Possible mechanism of selective killing of myeloid leukemic blast cells by lymphokine-activated killer cells.

Major histocompatibility complex-unrestricted lymphokine-activated killer (LAK) cells have been proposed as therapy for a variety of hematologic malignancies. Because these cells recognize and kill their targets independently of their antigen specific CD3 receptor, it is unclear how they might discriminate between normal and malignant cells. We now propose one such mechanism for the selective killing of myeloid leukemia blasts. While both CD2+ and CD2- activated killer cells may inhibit the clonogenic growth of myeloid leukemia cells, only the CD2+ subset effectively inhibits the growth of normal myeloid (granulocyte-macrophage and granulocyte) progenitors. This difference appears to reflect differential requirements for cell adhesion molecule recognition between normal and malignant progenitor cells. Inhibition of the growth of normal granulocyte-macrophage colonies by CD2+ LAK cells is blocked by antibodies to the CD2-lymphocyte function-associated antigen 3 (LFA-3) (CD58) cell adhesion system.

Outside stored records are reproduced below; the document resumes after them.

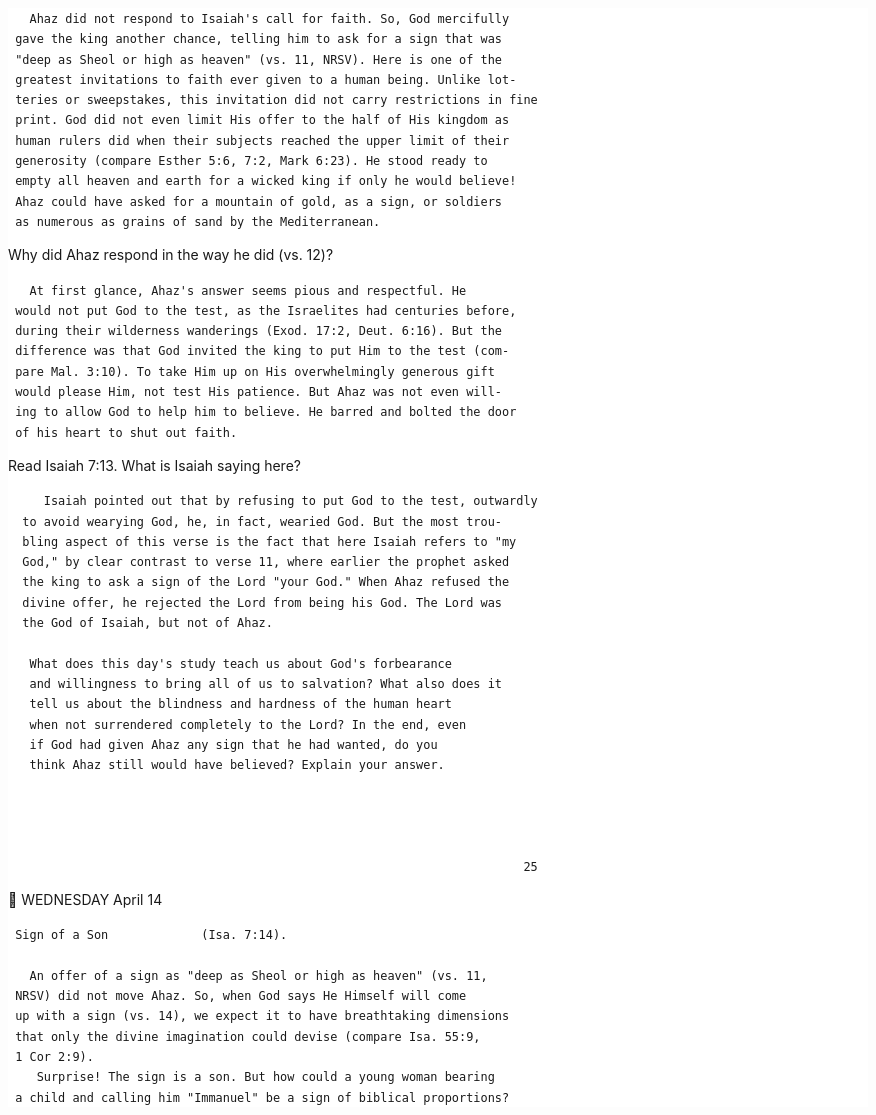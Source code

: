        Ahaz did not respond to Isaiah's call for faith. So, God mercifully
     gave the king another chance, telling him to ask for a sign that was
     "deep as Sheol or high as heaven" (vs. 11, NRSV). Here is one of the
     greatest invitations to faith ever given to a human being. Unlike lot-
     teries or sweepstakes, this invitation did not carry restrictions in fine
     print. God did not even limit His offer to the half of His kingdom as
     human rulers did when their subjects reached the upper limit of their
     generosity (compare Esther 5:6, 7:2, Mark 6:23). He stood ready to
     empty all heaven and earth for a wicked king if only he would believe!
     Ahaz could have asked for a mountain of gold, as a sign, or soldiers
     as numerous as grains of sand by the Mediterranean.

Why did Ahaz respond in the way he did (vs. 12)?

       At first glance, Ahaz's answer seems pious and respectful. He
     would not put God to the test, as the Israelites had centuries before,
     during their wilderness wanderings (Exod. 17:2, Deut. 6:16). But the
     difference was that God invited the king to put Him to the test (com-
     pare Mal. 3:10). To take Him up on His overwhelmingly generous gift
     would please Him, not test His patience. But Ahaz was not even will-
     ing to allow God to help him to believe. He barred and bolted the door
     of his heart to shut out faith.

Read Isaiah 7:13. What is Isaiah saying here?

         Isaiah pointed out that by refusing to put God to the test, outwardly
      to avoid wearying God, he, in fact, wearied God. But the most trou-
      bling aspect of this verse is the fact that here Isaiah refers to "my
      God," by clear contrast to verse 11, where earlier the prophet asked
      the king to ask a sign of the Lord "your God." When Ahaz refused the
      divine offer, he rejected the Lord from being his God. The Lord was
      the God of Isaiah, but not of Ahaz.

       What does this day's study teach us about God's forbearance
       and willingness to bring all of us to salvation? What also does it
       tell us about the blindness and hardness of the human heart
       when not surrendered completely to the Lord? In the end, even
       if God had given Ahaz any sign that he had wanted, do you
       think Ahaz still would have believed? Explain your answer.




                                                                            25
         WEDNESDAY April 14


     Sign of a Son             (Isa. 7:14).

       An offer of a sign as "deep as Sheol or high as heaven" (vs. 11,
     NRSV) did not move Ahaz. So, when God says He Himself will come
     up with a sign (vs. 14), we expect it to have breathtaking dimensions
     that only the divine imagination could devise (compare Isa. 55:9,
     1 Cor 2:9).
        Surprise! The sign is a son. But how could a young woman bearing
     a child and calling him "Immanuel" be a sign of biblical proportions?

In contrast, these antibodies have no effect on CD2+ LAK-mediated inhibition of malignant cell clonogenic growth. Instead, antibodies to the LFA-1 (CD11a/CD18)-intercellular adhesion molecule 1 (ICAM-1) (CD54) adhesion system reduce inhibition. These differences correspond to differential expression of the CD54 cell adhesion molecule by normal and malignant myeloid progenitor cells because less than 15% of normal CD34 positive cells are CD54+ while greater than 85% of CD34+ acute myeloid leukemia blasts express the CD54 antigen. LFA-3, the ligand for CD2, is strongly expressed by erythrocytes, and these cells competitively inhibit killing of normal but not malignant clonogenic cells in an analogous way to the effects of monoclonal antibody to the CD2-LFA-3 adhesion system. The operation of this effect in vivo may be a basis for selective cytotoxicity by CD2+ LAK against clonogenic myeloid blast cells, and could be exploited further with infusion of appropriate monoclonal antibodies.